- **Entries shown**:
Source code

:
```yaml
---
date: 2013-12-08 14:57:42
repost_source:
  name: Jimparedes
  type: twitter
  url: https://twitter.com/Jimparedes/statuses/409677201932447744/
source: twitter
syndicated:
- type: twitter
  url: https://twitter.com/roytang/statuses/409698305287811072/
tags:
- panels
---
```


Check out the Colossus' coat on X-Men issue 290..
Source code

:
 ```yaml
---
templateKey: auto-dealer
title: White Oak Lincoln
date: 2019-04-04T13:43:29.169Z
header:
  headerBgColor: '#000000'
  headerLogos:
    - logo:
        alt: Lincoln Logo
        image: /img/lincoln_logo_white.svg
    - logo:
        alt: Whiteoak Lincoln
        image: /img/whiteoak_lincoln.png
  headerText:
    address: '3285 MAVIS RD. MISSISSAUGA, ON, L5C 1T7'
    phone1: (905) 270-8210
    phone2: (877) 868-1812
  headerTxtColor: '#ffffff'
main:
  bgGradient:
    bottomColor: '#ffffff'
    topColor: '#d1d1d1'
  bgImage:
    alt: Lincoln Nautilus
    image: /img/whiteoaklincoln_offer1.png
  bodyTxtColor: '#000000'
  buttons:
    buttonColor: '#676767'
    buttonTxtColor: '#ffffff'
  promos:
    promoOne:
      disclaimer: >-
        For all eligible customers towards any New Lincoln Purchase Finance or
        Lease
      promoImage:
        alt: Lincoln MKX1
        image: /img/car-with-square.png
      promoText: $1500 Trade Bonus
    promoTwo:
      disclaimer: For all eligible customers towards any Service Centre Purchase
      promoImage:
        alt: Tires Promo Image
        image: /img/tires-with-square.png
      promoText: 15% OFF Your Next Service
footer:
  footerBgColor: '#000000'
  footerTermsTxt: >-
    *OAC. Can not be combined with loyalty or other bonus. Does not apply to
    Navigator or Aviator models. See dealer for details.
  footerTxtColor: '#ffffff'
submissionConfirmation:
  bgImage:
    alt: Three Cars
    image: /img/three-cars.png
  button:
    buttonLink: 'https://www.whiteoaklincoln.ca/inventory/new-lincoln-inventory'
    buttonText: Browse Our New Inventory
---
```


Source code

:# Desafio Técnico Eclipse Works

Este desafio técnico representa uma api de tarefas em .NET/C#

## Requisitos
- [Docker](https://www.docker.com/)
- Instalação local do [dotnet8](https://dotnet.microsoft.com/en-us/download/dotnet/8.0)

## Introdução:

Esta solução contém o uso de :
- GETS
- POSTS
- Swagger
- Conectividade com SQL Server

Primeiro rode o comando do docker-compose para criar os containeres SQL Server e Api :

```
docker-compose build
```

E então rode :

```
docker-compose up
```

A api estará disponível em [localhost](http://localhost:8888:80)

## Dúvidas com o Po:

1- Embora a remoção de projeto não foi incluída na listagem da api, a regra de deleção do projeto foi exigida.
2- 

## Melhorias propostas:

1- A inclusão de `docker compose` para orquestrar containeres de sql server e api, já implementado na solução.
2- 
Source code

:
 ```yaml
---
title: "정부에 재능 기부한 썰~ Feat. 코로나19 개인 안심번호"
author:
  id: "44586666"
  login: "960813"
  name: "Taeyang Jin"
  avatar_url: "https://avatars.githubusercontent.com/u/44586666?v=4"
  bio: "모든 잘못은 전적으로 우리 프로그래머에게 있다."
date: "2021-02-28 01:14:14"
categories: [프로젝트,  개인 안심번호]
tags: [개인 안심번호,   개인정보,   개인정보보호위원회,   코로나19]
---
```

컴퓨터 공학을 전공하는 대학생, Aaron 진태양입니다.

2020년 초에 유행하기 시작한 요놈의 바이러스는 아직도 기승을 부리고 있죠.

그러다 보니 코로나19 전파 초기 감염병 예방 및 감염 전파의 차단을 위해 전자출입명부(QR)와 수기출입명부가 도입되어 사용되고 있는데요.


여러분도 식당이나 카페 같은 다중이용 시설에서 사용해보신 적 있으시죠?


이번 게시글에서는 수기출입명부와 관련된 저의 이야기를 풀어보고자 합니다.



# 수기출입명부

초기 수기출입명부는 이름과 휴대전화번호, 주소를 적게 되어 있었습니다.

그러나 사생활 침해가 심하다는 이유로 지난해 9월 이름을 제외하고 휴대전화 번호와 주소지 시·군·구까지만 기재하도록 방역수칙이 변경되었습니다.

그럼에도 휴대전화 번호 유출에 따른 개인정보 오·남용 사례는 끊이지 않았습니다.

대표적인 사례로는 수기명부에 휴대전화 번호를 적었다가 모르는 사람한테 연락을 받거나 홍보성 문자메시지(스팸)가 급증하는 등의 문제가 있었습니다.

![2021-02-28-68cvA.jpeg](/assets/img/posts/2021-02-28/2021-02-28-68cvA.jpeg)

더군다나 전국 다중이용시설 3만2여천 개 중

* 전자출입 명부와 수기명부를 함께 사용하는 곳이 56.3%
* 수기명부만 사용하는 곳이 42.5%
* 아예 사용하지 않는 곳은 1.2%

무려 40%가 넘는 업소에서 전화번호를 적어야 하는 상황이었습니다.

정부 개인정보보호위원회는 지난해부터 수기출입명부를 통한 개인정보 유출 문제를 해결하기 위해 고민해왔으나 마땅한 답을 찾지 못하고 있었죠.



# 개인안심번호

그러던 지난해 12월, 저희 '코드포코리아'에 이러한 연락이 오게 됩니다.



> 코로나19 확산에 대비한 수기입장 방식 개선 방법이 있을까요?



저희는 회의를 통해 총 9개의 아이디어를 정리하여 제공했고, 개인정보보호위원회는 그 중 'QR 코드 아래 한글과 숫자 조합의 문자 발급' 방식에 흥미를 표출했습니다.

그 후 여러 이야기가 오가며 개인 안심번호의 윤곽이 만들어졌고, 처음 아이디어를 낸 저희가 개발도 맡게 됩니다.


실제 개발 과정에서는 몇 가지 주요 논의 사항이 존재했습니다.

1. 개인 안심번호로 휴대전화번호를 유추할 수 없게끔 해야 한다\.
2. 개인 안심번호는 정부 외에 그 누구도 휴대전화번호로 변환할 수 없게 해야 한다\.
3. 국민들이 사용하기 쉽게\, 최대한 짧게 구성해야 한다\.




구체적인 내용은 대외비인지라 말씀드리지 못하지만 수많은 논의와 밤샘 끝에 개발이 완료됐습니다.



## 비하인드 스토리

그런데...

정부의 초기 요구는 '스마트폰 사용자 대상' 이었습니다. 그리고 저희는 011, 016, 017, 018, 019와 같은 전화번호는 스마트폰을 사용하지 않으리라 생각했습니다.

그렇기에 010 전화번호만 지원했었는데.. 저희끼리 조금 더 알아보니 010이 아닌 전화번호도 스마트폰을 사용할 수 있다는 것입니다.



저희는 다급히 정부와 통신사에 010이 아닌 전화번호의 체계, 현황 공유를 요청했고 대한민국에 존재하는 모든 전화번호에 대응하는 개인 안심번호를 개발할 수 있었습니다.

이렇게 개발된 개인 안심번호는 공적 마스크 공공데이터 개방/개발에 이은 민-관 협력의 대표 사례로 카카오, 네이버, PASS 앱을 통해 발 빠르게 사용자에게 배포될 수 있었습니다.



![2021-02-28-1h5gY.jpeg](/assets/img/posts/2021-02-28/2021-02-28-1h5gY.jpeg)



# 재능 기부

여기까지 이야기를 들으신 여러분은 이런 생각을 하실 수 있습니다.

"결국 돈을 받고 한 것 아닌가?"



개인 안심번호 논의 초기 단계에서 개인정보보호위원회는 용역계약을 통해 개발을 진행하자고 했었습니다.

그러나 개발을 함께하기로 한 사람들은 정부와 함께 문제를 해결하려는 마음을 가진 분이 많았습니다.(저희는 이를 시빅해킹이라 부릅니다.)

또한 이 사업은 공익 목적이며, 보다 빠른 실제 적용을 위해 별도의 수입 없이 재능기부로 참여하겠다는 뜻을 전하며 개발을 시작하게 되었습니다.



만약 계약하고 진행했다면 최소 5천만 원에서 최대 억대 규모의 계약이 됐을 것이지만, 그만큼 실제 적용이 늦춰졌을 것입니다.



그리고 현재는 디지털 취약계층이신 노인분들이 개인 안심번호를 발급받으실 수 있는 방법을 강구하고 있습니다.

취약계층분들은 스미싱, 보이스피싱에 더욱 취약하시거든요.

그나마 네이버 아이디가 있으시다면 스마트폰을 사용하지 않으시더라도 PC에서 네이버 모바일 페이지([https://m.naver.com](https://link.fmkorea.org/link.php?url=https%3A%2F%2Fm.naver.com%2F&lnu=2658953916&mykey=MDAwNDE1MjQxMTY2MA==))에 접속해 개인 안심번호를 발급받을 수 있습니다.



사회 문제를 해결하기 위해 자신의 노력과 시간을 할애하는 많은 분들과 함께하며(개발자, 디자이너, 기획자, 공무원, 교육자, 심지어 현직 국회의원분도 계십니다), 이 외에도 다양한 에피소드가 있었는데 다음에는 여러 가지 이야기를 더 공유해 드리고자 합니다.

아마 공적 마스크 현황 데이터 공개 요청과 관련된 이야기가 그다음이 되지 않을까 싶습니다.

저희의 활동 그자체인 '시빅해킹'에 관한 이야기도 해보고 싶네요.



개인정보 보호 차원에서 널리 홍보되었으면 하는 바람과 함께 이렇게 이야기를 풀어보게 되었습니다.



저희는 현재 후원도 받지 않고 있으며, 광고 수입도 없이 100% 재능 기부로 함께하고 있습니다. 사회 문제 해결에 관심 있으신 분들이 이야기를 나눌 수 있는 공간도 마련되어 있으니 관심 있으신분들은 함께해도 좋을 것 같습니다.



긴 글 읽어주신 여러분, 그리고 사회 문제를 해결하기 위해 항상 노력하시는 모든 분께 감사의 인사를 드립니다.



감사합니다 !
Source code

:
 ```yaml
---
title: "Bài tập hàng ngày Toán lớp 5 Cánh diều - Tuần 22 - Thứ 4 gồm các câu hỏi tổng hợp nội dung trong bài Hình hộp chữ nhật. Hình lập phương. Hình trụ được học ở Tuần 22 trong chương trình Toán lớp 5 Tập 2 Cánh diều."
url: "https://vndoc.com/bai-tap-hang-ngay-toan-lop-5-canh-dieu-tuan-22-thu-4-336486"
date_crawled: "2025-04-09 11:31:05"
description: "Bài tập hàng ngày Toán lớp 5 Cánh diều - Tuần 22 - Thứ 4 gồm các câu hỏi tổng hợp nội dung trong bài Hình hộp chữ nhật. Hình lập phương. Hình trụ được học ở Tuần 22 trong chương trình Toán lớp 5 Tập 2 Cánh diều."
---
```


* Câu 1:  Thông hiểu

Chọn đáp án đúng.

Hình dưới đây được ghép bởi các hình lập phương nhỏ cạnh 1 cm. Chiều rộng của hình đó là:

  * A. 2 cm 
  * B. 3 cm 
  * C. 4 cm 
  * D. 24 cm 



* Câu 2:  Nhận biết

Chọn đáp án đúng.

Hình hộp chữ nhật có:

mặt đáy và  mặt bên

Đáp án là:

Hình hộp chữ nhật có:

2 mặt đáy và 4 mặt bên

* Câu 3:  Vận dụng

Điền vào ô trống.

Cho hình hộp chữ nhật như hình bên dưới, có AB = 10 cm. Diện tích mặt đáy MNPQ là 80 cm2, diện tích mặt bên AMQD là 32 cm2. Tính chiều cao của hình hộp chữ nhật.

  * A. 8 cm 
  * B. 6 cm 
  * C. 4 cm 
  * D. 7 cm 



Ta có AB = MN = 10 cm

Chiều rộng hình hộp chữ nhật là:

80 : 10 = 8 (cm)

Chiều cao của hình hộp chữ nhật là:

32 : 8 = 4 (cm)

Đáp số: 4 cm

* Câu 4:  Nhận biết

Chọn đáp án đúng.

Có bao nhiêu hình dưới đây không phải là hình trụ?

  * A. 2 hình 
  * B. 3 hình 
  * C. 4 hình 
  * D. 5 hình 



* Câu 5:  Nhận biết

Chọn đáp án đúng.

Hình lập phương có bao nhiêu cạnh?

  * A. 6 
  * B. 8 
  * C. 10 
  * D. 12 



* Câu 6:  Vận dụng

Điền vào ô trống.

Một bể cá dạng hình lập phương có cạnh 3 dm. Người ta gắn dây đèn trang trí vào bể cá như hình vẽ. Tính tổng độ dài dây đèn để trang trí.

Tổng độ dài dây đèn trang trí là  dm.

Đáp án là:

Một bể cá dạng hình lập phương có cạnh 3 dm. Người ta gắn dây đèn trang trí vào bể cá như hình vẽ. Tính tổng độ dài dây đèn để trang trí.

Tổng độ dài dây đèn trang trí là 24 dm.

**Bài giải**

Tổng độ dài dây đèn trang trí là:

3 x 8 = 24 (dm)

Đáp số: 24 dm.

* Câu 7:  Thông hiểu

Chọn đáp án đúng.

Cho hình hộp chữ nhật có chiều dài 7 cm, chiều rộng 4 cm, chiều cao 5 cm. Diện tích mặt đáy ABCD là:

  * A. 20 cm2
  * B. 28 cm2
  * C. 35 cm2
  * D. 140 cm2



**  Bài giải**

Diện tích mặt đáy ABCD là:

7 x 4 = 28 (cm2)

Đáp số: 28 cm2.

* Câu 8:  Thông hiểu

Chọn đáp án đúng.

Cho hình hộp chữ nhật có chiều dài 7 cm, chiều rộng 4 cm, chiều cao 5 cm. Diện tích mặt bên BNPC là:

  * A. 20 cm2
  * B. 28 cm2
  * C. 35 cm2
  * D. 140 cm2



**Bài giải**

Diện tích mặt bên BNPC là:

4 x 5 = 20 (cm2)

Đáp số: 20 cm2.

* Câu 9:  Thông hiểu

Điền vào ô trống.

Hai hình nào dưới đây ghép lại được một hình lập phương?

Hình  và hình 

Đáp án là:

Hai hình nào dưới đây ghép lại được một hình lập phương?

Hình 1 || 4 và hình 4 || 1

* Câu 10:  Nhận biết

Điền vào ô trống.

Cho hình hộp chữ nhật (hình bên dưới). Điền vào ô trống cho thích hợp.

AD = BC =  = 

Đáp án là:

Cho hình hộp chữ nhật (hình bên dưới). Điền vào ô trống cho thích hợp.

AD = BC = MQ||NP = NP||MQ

- **Problem**: What lines of the listing contain the word "disclaimer"? Copy them all.

- **Result**:
      disclaimer: >-
      disclaimer: For all eligible customers towards any Service Centre Purchase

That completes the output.